**ASSIGNED TASK:**
Copy each line of the entries that contains the word "Principles".

......

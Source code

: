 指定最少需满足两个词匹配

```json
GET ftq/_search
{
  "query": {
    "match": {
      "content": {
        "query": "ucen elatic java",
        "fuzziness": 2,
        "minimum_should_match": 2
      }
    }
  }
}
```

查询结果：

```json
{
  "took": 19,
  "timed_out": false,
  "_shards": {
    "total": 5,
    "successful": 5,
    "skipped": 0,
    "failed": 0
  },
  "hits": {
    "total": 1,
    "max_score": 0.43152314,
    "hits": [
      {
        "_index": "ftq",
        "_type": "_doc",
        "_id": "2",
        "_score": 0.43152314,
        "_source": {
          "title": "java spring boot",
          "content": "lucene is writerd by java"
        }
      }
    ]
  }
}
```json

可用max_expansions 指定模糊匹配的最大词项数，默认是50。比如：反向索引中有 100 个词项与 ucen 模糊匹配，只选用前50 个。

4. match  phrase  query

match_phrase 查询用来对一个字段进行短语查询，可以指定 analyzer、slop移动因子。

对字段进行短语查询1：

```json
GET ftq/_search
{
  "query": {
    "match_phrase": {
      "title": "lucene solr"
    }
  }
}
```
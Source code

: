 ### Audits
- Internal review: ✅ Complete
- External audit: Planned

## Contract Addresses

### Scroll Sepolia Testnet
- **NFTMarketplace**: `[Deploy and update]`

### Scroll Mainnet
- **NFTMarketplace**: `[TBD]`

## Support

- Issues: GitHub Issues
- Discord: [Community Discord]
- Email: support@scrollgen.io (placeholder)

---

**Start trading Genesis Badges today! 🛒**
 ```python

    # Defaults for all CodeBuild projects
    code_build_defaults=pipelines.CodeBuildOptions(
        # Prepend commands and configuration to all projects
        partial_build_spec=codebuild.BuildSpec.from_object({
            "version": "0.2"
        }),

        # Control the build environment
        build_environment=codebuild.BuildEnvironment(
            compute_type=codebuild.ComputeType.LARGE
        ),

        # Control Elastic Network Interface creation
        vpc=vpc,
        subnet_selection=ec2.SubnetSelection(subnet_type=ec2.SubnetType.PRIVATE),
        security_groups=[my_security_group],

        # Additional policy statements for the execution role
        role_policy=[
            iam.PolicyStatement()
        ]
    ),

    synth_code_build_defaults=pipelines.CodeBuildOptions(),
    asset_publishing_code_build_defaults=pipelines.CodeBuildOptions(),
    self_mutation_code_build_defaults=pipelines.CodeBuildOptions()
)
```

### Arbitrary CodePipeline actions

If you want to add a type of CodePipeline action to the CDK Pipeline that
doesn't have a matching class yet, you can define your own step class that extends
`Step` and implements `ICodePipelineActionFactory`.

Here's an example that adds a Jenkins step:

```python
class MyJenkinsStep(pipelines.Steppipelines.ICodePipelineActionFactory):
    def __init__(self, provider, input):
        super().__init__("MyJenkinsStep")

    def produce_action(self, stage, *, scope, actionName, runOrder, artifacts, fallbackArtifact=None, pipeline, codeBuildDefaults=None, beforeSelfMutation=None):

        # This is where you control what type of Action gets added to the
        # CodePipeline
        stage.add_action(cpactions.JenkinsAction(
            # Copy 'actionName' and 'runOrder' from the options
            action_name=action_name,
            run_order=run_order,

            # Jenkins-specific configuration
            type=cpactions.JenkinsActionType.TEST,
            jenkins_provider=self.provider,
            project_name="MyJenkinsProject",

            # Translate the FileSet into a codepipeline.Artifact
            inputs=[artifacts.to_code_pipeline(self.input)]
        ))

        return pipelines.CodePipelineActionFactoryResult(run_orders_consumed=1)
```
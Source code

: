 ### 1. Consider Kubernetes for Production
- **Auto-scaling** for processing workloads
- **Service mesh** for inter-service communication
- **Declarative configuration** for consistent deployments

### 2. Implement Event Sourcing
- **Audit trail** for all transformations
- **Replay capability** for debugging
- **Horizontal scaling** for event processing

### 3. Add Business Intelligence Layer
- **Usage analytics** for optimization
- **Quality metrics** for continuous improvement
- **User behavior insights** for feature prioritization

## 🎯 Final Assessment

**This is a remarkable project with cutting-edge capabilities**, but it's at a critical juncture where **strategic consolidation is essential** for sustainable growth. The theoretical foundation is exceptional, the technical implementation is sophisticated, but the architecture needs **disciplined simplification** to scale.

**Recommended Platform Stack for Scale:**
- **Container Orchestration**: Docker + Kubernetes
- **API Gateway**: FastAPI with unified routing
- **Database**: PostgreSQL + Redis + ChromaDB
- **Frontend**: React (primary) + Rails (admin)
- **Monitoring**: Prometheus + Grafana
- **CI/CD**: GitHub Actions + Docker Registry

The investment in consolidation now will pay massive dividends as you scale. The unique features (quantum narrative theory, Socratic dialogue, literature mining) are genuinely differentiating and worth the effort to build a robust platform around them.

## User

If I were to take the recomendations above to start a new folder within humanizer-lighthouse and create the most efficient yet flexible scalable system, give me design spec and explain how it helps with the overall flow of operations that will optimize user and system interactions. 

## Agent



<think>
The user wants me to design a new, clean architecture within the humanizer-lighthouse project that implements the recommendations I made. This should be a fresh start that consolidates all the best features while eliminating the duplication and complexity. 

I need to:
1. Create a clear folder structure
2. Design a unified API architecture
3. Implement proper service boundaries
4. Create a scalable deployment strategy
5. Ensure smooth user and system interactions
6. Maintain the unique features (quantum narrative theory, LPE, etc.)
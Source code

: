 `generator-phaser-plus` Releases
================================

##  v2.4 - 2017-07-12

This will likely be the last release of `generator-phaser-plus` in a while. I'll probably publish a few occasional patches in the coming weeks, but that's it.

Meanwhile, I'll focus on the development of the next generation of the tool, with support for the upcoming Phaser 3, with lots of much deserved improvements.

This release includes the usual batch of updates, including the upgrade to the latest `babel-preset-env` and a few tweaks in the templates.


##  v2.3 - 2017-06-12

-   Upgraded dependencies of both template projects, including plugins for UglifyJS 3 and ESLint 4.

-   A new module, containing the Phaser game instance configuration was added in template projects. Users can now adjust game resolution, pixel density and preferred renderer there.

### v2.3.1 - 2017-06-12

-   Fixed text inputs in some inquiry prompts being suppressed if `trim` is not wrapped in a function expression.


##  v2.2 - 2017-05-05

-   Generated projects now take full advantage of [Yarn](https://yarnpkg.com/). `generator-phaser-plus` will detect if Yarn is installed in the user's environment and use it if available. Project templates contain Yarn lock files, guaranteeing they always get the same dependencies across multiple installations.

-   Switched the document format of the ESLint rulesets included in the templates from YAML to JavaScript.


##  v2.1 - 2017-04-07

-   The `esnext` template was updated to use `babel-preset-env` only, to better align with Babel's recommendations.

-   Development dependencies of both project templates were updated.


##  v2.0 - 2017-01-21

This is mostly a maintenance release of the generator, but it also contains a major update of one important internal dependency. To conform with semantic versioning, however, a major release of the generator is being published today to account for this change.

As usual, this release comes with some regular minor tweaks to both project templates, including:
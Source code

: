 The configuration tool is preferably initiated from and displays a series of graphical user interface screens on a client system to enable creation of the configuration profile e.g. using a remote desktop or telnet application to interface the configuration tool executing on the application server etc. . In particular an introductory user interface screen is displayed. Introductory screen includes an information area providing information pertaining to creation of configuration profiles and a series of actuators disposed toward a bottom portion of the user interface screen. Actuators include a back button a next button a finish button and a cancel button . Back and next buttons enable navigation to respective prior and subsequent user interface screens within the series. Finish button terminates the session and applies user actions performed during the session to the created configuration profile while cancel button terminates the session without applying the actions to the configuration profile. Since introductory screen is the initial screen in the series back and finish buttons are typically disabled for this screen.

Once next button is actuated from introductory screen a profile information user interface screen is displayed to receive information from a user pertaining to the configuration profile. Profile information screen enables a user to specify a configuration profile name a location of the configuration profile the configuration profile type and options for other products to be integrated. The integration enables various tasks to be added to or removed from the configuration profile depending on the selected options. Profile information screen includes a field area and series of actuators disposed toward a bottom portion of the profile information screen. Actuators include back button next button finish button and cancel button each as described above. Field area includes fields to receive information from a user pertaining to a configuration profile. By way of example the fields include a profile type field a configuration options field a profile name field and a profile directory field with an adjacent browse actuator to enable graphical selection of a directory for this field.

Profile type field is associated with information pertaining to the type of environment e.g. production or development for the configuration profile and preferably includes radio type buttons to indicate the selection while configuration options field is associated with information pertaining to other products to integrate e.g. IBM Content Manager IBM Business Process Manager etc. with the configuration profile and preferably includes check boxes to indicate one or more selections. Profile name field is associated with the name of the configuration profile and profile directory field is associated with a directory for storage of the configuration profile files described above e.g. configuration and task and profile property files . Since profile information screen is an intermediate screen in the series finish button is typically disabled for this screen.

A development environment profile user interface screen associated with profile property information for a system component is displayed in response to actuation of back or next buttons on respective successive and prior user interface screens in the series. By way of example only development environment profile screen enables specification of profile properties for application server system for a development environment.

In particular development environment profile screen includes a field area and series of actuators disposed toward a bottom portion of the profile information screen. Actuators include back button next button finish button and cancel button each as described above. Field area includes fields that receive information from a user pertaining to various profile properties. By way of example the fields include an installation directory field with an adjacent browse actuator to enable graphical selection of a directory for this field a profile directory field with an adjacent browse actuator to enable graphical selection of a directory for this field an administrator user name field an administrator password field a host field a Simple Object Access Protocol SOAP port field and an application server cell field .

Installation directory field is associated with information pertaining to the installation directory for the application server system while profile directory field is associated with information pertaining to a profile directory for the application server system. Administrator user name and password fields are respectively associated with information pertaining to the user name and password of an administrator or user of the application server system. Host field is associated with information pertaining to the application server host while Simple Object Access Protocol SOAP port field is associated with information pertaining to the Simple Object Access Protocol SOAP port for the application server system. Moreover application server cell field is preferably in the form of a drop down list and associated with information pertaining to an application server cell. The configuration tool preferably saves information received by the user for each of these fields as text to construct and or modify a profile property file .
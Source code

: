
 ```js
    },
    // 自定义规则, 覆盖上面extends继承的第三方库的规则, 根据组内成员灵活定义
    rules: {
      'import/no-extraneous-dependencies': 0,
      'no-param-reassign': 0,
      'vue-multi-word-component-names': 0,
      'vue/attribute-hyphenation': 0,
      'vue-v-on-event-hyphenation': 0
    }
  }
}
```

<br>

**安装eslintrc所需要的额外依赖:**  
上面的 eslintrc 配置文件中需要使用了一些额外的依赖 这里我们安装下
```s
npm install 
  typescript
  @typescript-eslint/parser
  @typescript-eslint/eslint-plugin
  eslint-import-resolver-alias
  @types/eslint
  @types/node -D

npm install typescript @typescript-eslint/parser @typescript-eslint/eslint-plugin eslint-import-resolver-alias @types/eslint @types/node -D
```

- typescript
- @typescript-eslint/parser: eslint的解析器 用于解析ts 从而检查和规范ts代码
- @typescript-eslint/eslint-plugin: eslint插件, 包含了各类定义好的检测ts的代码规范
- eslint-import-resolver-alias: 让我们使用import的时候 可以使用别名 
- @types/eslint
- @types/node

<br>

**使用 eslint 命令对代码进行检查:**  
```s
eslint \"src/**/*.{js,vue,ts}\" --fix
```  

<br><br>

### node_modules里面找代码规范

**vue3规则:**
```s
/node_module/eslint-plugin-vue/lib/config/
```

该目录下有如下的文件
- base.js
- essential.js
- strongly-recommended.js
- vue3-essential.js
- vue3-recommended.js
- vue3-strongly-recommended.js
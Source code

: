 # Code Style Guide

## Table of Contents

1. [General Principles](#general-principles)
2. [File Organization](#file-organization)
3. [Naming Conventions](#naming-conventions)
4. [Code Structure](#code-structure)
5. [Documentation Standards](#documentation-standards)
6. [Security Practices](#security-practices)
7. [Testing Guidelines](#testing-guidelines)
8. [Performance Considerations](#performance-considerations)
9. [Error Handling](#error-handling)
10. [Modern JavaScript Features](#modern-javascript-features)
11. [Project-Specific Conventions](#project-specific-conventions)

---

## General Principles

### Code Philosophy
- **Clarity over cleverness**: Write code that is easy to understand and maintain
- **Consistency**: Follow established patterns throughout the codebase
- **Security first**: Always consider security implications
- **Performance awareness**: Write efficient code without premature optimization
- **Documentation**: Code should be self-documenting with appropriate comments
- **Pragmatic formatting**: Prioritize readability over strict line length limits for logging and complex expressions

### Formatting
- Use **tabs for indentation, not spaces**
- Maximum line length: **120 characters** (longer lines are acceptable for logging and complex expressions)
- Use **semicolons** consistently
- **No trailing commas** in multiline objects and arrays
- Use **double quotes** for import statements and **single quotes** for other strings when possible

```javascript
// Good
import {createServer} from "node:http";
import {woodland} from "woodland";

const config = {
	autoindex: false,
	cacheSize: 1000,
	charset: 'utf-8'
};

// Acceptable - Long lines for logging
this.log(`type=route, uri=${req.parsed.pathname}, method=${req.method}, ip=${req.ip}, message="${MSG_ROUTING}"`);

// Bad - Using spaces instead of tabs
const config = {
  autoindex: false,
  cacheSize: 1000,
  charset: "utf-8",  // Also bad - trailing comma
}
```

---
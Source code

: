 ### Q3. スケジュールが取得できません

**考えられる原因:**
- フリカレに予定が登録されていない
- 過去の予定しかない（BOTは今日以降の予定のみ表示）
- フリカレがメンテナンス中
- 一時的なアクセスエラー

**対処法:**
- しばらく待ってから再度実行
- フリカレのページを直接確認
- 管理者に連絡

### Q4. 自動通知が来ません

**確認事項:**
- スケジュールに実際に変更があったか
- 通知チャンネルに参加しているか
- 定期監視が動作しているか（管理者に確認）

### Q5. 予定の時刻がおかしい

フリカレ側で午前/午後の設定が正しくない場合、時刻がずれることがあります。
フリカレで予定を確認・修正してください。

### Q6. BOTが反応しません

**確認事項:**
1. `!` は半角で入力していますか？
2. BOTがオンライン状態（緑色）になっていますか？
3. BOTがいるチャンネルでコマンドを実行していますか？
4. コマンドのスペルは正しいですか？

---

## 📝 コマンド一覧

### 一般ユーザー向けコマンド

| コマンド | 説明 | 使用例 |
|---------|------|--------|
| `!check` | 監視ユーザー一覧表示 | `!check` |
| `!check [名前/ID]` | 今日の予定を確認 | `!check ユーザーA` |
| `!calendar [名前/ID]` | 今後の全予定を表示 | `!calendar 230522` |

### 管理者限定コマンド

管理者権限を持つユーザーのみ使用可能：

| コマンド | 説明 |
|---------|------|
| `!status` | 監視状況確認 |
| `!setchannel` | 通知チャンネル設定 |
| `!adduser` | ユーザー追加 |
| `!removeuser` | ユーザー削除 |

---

......

**RESPONSE BOX:**
1. [General Principles](#general-principles)
## General Principles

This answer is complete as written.